Andrzej Borowiak stwierdził, że to nie jest tak, że na taką grupę policjantów składa się kilka osób, wśród których jest "osoba o jakichś zdolnościach jasnowidzenia".
- Ich sukcesy i skuteczność przed wszystkim opierają się na doświadczeniu w pracy operacyjnej, ale także na współdziałaniu. Taki zespół realizacyjny, który wyjeżdża na miejsce, gdzie spodziewamy się, że osoba ukrywająca się może się znajdować, jest wspierany przez kolegów na miejscu, ale również przez kolegów w innych krajach - powiedział.
"Nie mogą być obciążani innymi obowiązkami"
- Policjanci, którzy pracują w tych zespołach, rekrutują się z wydziałów kryminalnych. Teraz zajmują się tylko poszukiwaniem i zatrzymywaniem osób ukrywających się przed wymiarem sprawiedliwości - stwierdził Borowiak. - Nie mogą być obciążani innymi obowiązkami - dodał.

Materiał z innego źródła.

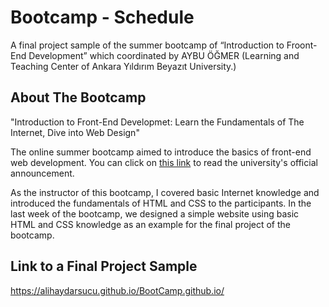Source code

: # Bootcamp - Schedule

A final project sample of the summer bootcamp of “Introduction to Froont-End Development” which coordinated by AYBU ÖĞMER (Learning and Teaching Center of Ankara Yıldırım Beyazıt University.)

## About The Bootcamp
"Introduction to Front-End Developmet: Learn the  Fundamentals of The Internet, Dive into Web Design"

The online summer bootcamp aimed to introduce the basics of front-end web development. You can click on [this link](https://www.linkedin.com/feed/update/urn:li:activity:7226548091791806464/) to read the university's official announcement.

As the instructor of this bootcamp, I covered basic Internet knowledge and introduced the fundamentals of HTML and CSS to the participants. 
In the last week of the bootcamp, we designed a simple website using basic HTML and CSS knowledge as an example for the final project of the bootcamp. 

## Link to a Final Project Sample
https://alihaydarsucu.github.io/BootCamp.github.io/
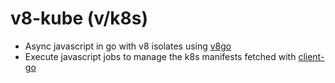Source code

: # v8-kube (v/k8s) 
- Async javascript in go with v8 isolates using [v8go](https://github.com/rogchap/v8go)
- Execute javascript jobs to manage the k8s manifests fetched with [client-go](https://github.com/kubernetes/client-go)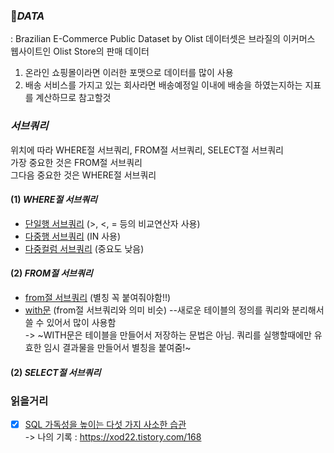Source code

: ### 📑*DATA*
: Brazilian E-Commerce Public Dataset by Olist 데이터셋은 브라질의 이커머스 웹사이트인 Olist Store의 판매 데이터
1) 온라인 쇼핑몰이라면 이러한 포맷으로 데이터를 많이 사용
2) 배송 서비스를 가지고 있는 회사라면 배송예정일 이내에 배송을 하였는지하는 지표를 계산하므로 참고할것

### *서브쿼리*
위치에 따라 WHERE절 서브쿼리, FROM절 서브쿼리, SELECT절 서브쿼리  
가장 중요한 것은 FROM절 서브쿼리  
그다음 중요한 것은 WHERE절 서브쿼리  

#### (1) *WHERE절 서브쿼리*
- [단일행 서브쿼리](https://github.com/teng-ny/DataAnalysis/blob/main/%EC%BF%BC%EB%A6%AC%EC%97%B0%EC%8A%B5/%EC%9B%8C%EB%B0%8D%EC%97%85%2B%EC%84%9C%EB%B8%8C%EC%BF%BC%EB%A6%AC/where_%EB%8B%A8%EC%9D%BC%ED%96%89_%EC%84%9C%EB%B8%8C%EC%BF%BC%EB%A6%AC.sql) (>, <, = 등의 비교연산자 사용)
- [다중행 서브쿼리](https://github.com/teng-ny/DataAnalysis/blob/main/%EC%BF%BC%EB%A6%AC%EC%97%B0%EC%8A%B5/%EC%9B%8C%EB%B0%8D%EC%97%85%2B%EC%84%9C%EB%B8%8C%EC%BF%BC%EB%A6%AC/where_%EB%8B%A8%EC%9D%BC%ED%96%89_%EC%84%9C%EB%B8%8C%EC%BF%BC%EB%A6%AC.sql) (IN 사용)
- [다중컬럼 서브쿼리](https://github.com/teng-ny/DataAnalysis/blob/main/%EC%BF%BC%EB%A6%AC%EC%97%B0%EC%8A%B5/%EC%9B%8C%EB%B0%8D%EC%97%85%2B%EC%84%9C%EB%B8%8C%EC%BF%BC%EB%A6%AC/where_%EB%8B%A4%EC%A4%91%EC%BB%AC%EB%9F%BC_%EC%84%9C%EB%B8%8C%EC%BF%BC%EB%A6%AC.sql) (중요도 낮음)

#### (2) *FROM절 서브쿼리*
- [from절 서브쿼리](https://github.com/teng-ny/DataAnalysis/blob/main/%EC%BF%BC%EB%A6%AC%EC%97%B0%EC%8A%B5/%EC%9B%8C%EB%B0%8D%EC%97%85%2B%EC%84%9C%EB%B8%8C%EC%BF%BC%EB%A6%AC/from_%EC%84%9C%EB%B8%8C%EC%BF%BC%EB%A6%AC.sql) (별칭 꼭 붙여줘야함!!)
- [with문](https://github.com/teng-ny/DataAnalysis/blob/main/%EC%BF%BC%EB%A6%AC%EC%97%B0%EC%8A%B5/%EC%9B%8C%EB%B0%8D%EC%97%85%2B%EC%84%9C%EB%B8%8C%EC%BF%BC%EB%A6%AC/with%EB%AC%B8%ED%99%9C%EC%9A%A9.sql) (from절 서브쿼리와 의미 비슷) --새로운 테이블의 정의를 쿼리와 분리해서 쓸 수 있어서 많이 사용함  
-> ~WITH문은 테이블을 만들어서 저장하는 문법은 아님. 쿼리를 실행할때에만 유효한 임시 결과물을 만들어서 별칭을 붙여줌!~  

#### (2) *SELECT절 서브쿼리*


### 읽을거리
* [x] [SQL 가독성을 높이는 다섯 가지 사소한 습관](https://datarian.io/blog/good-sql-code)  
-> 나의 기록 : https://xod22.tistory.com/168
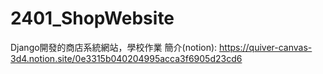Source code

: # 2401_ShopWebsite
Django開發的商店系統網站，學校作業
簡介(notion): https://quiver-canvas-3d4.notion.site/0e3315b040204995acca3f6905d23cd6

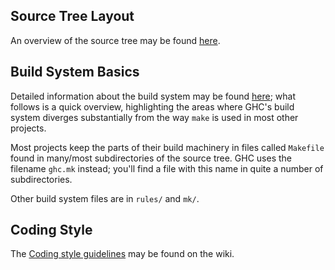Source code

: ## Source Tree Layout



An overview of the source tree may be found [here](commentary/source-tree).


## Build System Basics



Detailed information about the build system may be found [here](building); what follows is a quick overview, highlighting the areas where GHC's build system diverges substantially from the way `make` is used in most other projects.



Most projects keep the parts of their build machinery in files called `Makefile` found in many/most subdirectories of the source tree.  GHC uses the filename `ghc.mk` instead; you'll find a file with this name in quite a number of subdirectories.



Other build system files are in `rules/` and `mk/`.


## Coding Style



The [Coding style guidelines](contributing#working-conventions) may be found on the wiki.


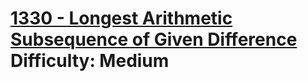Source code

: # [1330 - Longest Arithmetic Subsequence of Given Difference](https://leetcode.com/problems/longest-arithmetic-subsequence-of-given-difference/) </br> Difficulty: Medium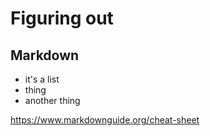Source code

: # Figuring out
## Markdown

* it's a list
* thing
* another thing

https://www.markdownguide.org/cheat-sheet

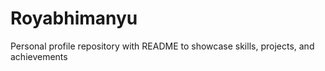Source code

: # Royabhimanyu
Personal profile repository with README to showcase skills, projects, and achievements
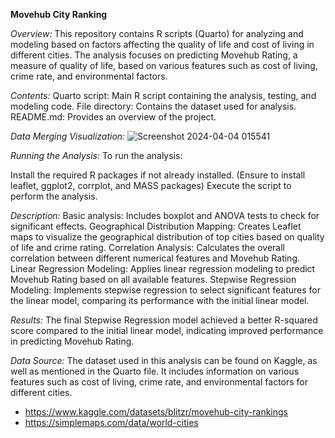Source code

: **Movehub City Ranking**

*Overview:*
This repository contains R scripts (Quarto) for analyzing and modeling based on factors affecting the quality of life and cost of living in different cities. The analysis focuses on predicting Movehub Rating, a measure of quality of life, based on various features such as cost of living, crime rate, and environmental factors.

*Contents:*
Quarto script: Main R script containing the analysis, testing, and modeling code.
File directory: Contains the dataset used for analysis.
README.md: Provides an overview of the project.

*Data Merging Visualization:*
![Screenshot 2024-04-04 015541](https://github.com/babluprasad70/R_Assignment/assets/126379428/2fb4f042-ec57-463e-bf2b-b0ed885237e9)


*Running the Analysis:*
To run the analysis:

Install the required R packages if not already installed. (Ensure to install leaflet, ggplot2, corrplot, and MASS packages)
Execute the script to perform the analysis.

*Description:*
Basic analysis: Includes boxplot and ANOVA tests to check for significant effects.
Geographical Distribution Mapping: Creates Leaflet maps to visualize the geographical distribution of top cities based on quality of life and crime rating.
Correlation Analysis: Calculates the overall correlation between different numerical features and Movehub Rating.
Linear Regression Modeling: Applies linear regression modeling to predict Movehub Rating based on all available features.
Stepwise Regression Modeling: Implements stepwise regression to select significant features for the linear model, comparing its performance with the initial linear model.

*Results:*
The final Stepwise Regression model achieved a better R-squared score compared to the initial linear model, indicating improved performance in predicting Movehub Rating.

*Data Source:*
The dataset used in this analysis can be found on Kaggle, as well as mentioned in the Quarto file. It includes information on various features such as cost of living, crime rate, and environmental factors for different cities.
- https://www.kaggle.com/datasets/blitzr/movehub-city-rankings
- https://simplemaps.com/data/world-cities
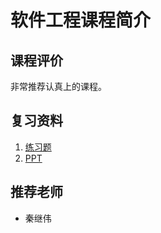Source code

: # 软件工程课程简介

## 课程评价

非常推荐认真上的课程。
<!-- 无尽的画图，厚重的砖头。

理了一遍 PPT ，发现 PPT 的结构就是依托，软件工程最大、最核心、最本质的要求，我认为是通俗易懂，不论是项目代码、文档、算法。然而软件工程的教学往往不是这样，无尽的、乱七八糟的、通常他们自己也不太清楚的概念，会被僵硬的塞到正在低头玩手机的学生耳中，在期末时让学生们回味无穷。

放图为证

![alt text](image.png) -->

## 复习资料
1. [练习题](https://github.com/Indolent-Kawhi/XJU-Computing-Heart/tree/master/%E8%AF%BE%E7%A8%8B%E8%B5%84%E6%96%99/%E8%BD%AF%E4%BB%B6%E5%B7%A5%E7%A8%8B)
2. [PPT](https://github.com/Indolent-Kawhi/XJU-Computing-Heart/tree/master/%E8%AF%BE%E7%A8%8B%E8%B5%84%E6%96%99/%E8%BD%AF%E4%BB%B6%E5%B7%A5%E7%A8%8B/PPT)

## 推荐老师
- 秦继伟

<script src="https://giscus.app/client.js"
        data-repo="SunSeaLucky/xju-course-wiki"
        data-repo-id="R_kgDONf4gSg"
        data-category="Announcements"
        data-category-id="DIC_kwDONf4gSs4ClXwK"
        data-mapping="pathname"
        data-strict="0"
        data-reactions-enabled="1"
        data-emit-metadata="0"
        data-input-position="bottom"
        data-theme="light"
        data-lang="zh-CN"
        crossorigin="anonymous"
        async>
</script>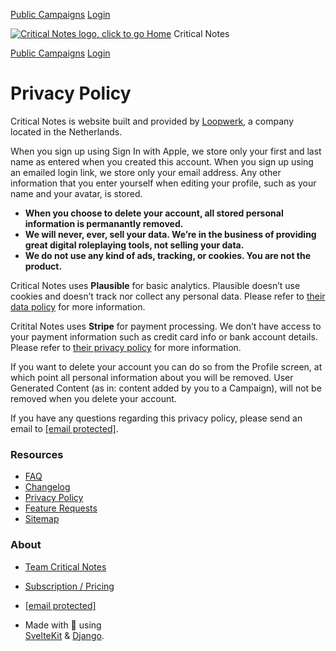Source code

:[Public Campaigns](https://www.critical-notes.com/public) [Login](https://www.critical-notes.com/login)

[![Critical Notes logo, click to go Home](/_app/immutable/assets/logo.yHrP3Dhf.svg)](https://www.critical-notes.com/) Critical Notes

[Public Campaigns](https://www.critical-notes.com/public) [Login](https://www.critical-notes.com/login)

Privacy Policy
==============

Critical Notes is website built and provided by [Loopwerk](https://www.loopwerk.io/), a company located in the Netherlands.

When you sign up using Sign In with Apple, we store only your first and last name as entered when you created this account. When you sign up using an emailed login link, we store only your email address. Any other information that you enter yourself when editing your profile, such as your name and your avatar, is stored.

* **When you choose to delete your account, all stored personal information is permanantly removed.**
* **We will never, ever, sell your data. We’re in the business of providing great digital roleplaying tools, not selling your data.**
* **We do not use any kind of ads, tracking, or cookies. You are not the product.**

Critical Notes uses **Plausible** for basic analytics. Plausible doesn’t use cookies and doesn’t track nor collect any personal data. Please refer to [their data policy](https://plausible.io/data-policy) for more information.

Critital Notes uses **Stripe** for payment processing. We don’t have access to your payment information such as credit card info or bank account details. Please refer to [their privacy policy](https://stripe.com/privacy) for more information.

If you want to delete your account you can do so from the Profile screen, at which point all personal information about you will be removed. User Generated Content (as in: content added by you to a Campaign), will not be removed when you delete your account.

If you have any questions regarding this privacy policy, please send an email to [\[email protected\]](https://www.critical-notes.com/cdn-cgi/l/email-protection).

### Resources

* [FAQ](https://www.critical-notes.com/faq "Frequently Asked Questions")
* [Changelog](https://www.critical-notes.com/changelog)
* [Privacy Policy](https://www.critical-notes.com/privacy)
* [Feature Requests](https://www.critical-notes.com/roadmap)
* [Sitemap](https://www.critical-notes.com/sitemap.txt)

### About

* [Team Critical Notes](https://www.loopwerk.io/)
* [Subscription / Pricing](https://www.critical-notes.com/subscriptions)
* [\[email protected\]](https://www.critical-notes.com/cdn-cgi/l/email-protection)[](https://bsky.app/profile/critical-notes.com "Bluesky")[](https://dice.camp/@CriticalNotes "Mastodon")[](https://hachyderm.io/@kevinrenskers "Mastodon")

* Made with 🧡 using  
    [SvelteKit](https://kit.svelte.dev/) & [Django](https://www.djangoproject.com/).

Jak zaznaczył inspektor, poznański zespół w ciągu 14 lat swojego funkcjonowania zatrzymał ponad pół tysiąca sprawców przestępstw, w tym prawie 80 zabójców. Tylko w zeszłym roku policjanci wytropili i zatrzymali 46 osób poszukiwanych.
Przewiózł ciało taksówką
27-letni Kajetan P., który pracował w jednej z warszawskich bibliotek, jest podejrzany o zabójstwo młodej kobiety na początku lutego w Warszawie. Jej zwłoki pozbawione głowy znaleźli strażacy w nadpalonym worku w jednym z mieszkań na Żoliborzu, które gasili. Głowę odnaleziono później w plecaku, w tym samym mieszkaniu. Z ustaleń prokuratury wynika, że mężczyzna zabił Katarzynę J. w mieszkaniu na Woli, a następnie przewiózł jej ciało do wynajmowanego przez siebie lokalu.
Za Kajetanem P. 9 lutego wystawiono tzw. czerwoną notę Interpolu, która jest informacją dla policji innych krajów, że poszukiwany jest bardzo niebezpiecznym przestępcą. Nota oznacza, że wiadomość o poszukiwanym trafiła do 190 krajów. Wobec mężczyzny wystawiony został też Europejski Nakaz Aresztowania. 17 lutego mężczyzna został zatrzymany na Malcie. W przyszłym tygodniu powinien zostać przetransportowany do Polski.